Como curiosidad cabe
destacar el hecho de que la Giralda no tiene escaleras, sino 35 rampas
suficientemente anchas para permitir que el sultán subiera por ellas montado a
caballo para ver la bella estampa que se divisa.
A raíz de un terremoto
ocurrido en 1365
se perdió el yamur original, conjunto de cuatro esferas o
"mazanas" de tamaño decreciente en cobre dorado que coronaba la
torre. En aquel momento fue sustituido por una sencilla espadaña.

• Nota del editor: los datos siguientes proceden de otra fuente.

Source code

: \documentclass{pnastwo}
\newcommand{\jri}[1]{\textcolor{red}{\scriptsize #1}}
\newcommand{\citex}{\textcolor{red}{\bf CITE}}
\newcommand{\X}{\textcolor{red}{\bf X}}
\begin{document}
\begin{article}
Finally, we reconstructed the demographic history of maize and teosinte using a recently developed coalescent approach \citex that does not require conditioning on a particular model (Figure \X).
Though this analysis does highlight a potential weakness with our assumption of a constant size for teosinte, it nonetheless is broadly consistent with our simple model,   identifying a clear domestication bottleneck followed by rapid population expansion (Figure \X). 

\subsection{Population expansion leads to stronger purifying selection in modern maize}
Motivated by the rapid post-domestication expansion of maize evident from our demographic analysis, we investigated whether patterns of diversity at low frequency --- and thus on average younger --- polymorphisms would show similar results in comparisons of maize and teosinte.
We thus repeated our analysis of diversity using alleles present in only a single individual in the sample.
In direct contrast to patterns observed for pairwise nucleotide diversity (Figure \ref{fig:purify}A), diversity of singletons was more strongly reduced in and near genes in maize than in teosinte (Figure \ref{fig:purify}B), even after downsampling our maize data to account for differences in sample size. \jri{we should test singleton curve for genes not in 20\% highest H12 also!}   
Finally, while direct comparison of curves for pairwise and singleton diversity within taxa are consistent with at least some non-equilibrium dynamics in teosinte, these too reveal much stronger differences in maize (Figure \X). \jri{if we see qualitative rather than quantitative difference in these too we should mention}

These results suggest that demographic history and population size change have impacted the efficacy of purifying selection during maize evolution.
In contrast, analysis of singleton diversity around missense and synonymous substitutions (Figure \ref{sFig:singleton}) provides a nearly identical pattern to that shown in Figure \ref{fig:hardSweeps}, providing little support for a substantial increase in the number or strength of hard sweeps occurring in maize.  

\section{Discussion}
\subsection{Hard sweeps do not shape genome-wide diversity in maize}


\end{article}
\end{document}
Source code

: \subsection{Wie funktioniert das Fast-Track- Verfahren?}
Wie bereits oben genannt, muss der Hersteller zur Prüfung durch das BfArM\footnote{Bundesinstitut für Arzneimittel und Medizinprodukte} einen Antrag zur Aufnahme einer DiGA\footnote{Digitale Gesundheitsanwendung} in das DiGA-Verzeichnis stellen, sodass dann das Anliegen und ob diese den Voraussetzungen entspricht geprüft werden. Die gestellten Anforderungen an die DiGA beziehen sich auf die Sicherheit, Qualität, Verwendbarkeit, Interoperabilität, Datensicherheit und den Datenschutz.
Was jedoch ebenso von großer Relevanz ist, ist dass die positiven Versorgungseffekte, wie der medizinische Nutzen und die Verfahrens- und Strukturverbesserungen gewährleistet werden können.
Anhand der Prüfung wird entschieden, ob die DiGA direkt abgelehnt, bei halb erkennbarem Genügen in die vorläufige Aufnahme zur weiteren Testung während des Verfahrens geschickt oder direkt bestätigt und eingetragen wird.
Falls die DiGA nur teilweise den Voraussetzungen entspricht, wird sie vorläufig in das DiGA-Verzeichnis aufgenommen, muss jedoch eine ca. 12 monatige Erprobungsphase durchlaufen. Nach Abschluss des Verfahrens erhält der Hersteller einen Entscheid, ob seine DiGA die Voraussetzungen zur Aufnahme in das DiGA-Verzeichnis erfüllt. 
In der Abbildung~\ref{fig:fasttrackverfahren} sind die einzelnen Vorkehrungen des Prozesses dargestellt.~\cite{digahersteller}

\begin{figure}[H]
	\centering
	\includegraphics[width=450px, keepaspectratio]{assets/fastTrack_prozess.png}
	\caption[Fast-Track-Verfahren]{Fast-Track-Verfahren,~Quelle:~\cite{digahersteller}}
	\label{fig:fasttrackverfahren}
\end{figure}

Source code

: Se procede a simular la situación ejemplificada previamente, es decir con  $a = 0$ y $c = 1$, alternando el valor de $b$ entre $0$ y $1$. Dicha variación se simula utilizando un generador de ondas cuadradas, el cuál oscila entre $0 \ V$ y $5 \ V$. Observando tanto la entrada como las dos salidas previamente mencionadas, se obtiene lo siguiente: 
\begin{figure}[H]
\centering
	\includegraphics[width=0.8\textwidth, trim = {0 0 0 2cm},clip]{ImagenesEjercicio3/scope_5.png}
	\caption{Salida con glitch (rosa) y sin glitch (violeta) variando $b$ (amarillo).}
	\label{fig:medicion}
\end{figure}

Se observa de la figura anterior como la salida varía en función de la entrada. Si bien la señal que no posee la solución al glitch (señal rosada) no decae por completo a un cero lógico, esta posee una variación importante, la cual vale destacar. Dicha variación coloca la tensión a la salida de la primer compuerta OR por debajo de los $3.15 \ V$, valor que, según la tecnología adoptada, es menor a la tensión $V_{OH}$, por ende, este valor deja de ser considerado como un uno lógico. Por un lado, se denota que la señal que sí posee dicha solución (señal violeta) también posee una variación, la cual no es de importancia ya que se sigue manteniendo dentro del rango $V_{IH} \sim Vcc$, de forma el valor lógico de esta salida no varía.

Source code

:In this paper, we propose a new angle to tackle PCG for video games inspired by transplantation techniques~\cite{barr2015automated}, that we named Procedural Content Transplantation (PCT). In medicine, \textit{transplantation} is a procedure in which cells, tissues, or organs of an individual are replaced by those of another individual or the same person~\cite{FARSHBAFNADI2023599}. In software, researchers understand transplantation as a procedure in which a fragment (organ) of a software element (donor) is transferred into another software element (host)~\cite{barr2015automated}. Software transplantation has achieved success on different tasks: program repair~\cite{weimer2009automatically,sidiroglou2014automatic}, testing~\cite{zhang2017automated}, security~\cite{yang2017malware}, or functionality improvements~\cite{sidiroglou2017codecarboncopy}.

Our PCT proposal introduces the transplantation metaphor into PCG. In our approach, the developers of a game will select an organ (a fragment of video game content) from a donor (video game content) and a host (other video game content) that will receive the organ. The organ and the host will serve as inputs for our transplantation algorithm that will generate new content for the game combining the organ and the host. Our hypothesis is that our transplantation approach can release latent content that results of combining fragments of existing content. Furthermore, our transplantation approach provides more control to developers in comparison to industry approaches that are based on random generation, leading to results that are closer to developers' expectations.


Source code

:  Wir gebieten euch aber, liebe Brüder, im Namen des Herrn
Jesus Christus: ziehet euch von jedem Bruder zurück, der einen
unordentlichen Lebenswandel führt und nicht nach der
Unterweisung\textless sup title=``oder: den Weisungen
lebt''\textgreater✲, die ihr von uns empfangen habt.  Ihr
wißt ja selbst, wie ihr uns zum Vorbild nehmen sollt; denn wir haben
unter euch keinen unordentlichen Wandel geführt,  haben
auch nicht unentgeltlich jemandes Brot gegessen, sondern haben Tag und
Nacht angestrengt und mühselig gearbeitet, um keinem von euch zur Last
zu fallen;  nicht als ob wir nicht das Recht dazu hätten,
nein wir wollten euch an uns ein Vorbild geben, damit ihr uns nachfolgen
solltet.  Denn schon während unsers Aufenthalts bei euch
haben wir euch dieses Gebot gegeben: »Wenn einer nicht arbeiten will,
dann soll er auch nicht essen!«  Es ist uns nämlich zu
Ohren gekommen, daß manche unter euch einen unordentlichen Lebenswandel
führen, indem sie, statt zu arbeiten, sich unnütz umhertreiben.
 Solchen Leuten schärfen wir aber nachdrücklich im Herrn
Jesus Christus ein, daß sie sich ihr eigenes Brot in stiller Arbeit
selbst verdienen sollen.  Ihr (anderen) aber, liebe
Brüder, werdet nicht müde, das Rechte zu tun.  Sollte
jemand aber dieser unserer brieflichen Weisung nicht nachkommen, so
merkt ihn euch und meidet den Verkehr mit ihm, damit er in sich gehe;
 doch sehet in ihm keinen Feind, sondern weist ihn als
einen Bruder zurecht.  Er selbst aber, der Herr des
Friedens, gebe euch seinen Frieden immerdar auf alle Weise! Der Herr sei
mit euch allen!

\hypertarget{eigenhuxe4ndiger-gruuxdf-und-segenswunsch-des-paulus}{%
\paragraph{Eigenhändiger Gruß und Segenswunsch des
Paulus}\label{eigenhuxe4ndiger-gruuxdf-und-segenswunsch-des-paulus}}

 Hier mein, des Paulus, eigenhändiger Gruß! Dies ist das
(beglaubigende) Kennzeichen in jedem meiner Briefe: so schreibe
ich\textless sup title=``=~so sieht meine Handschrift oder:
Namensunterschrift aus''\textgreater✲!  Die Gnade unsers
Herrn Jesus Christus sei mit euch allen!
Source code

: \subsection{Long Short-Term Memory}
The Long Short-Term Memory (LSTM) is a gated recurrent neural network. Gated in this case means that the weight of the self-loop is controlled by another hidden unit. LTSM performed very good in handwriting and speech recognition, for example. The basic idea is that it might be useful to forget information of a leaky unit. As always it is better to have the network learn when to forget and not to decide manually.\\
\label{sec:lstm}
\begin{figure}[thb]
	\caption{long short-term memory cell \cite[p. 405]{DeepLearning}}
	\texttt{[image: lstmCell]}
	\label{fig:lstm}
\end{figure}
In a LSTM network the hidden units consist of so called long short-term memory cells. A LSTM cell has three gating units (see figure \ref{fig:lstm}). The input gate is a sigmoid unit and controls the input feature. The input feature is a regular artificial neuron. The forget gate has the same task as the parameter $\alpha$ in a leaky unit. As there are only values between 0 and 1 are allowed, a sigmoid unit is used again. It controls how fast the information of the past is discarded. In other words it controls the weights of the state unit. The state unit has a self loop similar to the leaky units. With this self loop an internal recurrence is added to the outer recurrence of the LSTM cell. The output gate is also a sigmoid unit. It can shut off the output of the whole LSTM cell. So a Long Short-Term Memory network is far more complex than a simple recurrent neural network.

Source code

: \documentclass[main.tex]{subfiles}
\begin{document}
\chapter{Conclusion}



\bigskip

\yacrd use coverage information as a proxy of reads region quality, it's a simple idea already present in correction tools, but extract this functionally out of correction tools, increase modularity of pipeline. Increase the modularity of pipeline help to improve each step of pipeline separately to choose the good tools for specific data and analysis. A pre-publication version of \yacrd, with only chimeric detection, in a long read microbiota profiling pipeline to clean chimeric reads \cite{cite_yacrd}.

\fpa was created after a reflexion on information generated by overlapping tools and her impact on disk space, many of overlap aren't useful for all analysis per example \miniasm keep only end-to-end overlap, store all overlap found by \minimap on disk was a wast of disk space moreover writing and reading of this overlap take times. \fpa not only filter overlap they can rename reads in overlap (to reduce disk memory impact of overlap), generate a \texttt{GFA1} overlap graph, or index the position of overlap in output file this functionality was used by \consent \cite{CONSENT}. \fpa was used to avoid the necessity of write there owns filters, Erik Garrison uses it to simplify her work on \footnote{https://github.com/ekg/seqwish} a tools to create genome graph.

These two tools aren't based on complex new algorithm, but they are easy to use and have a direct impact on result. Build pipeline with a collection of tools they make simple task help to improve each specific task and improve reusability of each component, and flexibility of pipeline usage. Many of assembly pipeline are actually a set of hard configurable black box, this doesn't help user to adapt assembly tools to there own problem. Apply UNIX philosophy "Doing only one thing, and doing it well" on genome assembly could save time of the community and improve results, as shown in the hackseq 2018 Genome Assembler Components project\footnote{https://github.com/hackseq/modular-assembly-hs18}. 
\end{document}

Posteriormente en el siglo
XVI, se añadió el actual cuerpo cristiano, el campanario que remata la
torre. La construcción de este cuerpo estuvo a cargo del arquitecto cordobés Hernán Ruiz,
encargado para realizarlo con un remate en forma de estatua que representara
la Fe.
Ya desde principios del año
1558 este arquitecto presentó ante el
Cabildo las trazas para la construcción de un modelo para el campanario, junto
con las de la Sala Capitular, sus dos obras emblemáticas para la catedral
hispalense. El conjunto fue comenzado en ese mismo año, y aunque las obras de
la catedral estaban abiertas por varios frentes (también por entonces se
trabajaba en la Capilla Real), en aquellos años la principal ocupación de
Hernán Ruiz II estaba en la realización del cuerpo de campanas de la torre,
obra que acabó en el año 1568.
El
Giraldillo, réplica ante la Puerta del Príncipe de la Catedral.
Originalmente Giralda
era el nombre que tenía la figura de la Fe, una enorme estatua realizada por el
escultor Juan
Bautista Vázquez El Viejo sobre el modelo previamente diseñado por
el pintor Luis de Vargas,
que con más de 4 m
de altura (7 con el pedestal) corona el campanario y que fue instalado en el
mismo año 1568. El nombre proviene de los giros que se producían en la figura
con los cambios de viento, pues hace las veces de veleta. Con el paso del
tiempo, ese nombre pasó a denominar a la propia torre, conociéndose la figura
como el Giraldillo.
El siguiente cuerpo que
tiene encima del de campanas es el cuerpo de las azucenas, que cuenta
con cuatro jarras de azucenas de bronce, una en cada esquina. Las actuales
azucenas son reproducciones de las antiguas, casi desaparecidas por el
deterioro del tiempo. Son obra del conocido y recientemente fallecido orfebre Fernando
Marmolejo Camargo, que incluso tuvo el honor de colocarlas por lo
que se le conoce cariñosamente como "el prioste de la Giralda". Y
encima de este existe otro cuerpo más de estilo renacentista formado por el cuerpo de
carambolas, cuerpo de estrellas, cúpula y cupulín y sobre éste la estatua de la
Fe.
Si
la arquitectura de la Giralda es interesante por su perpetuación en el mundo
mudéjar, algo similar podemos decir de su decoración exterior que veremos, más
o menos evolucionada, durante siglos en numerosos edificios mudéjares de
Aragón, Castilla y Andalucía.
El
esfuerzo de ascender por el interior de esta torre hasta el cuerpo de campanas
da oportunidad de poder observar, a muy poca distancia, los magníficos trabajos
de sus ventanales, donde se pueden admirar los propios arcos y los capiteles de
ascendencia califal.
Otro
de los alicientes de visitar la La Giralda es poder presenciar la complicada
estructura exterior de la catedral sevillana. Pocas veces se tiene oportunidad
de estudiar la compleja estructura de ventanales, bóvedas, pináculos y
arbotantes de una gran catedral gótica.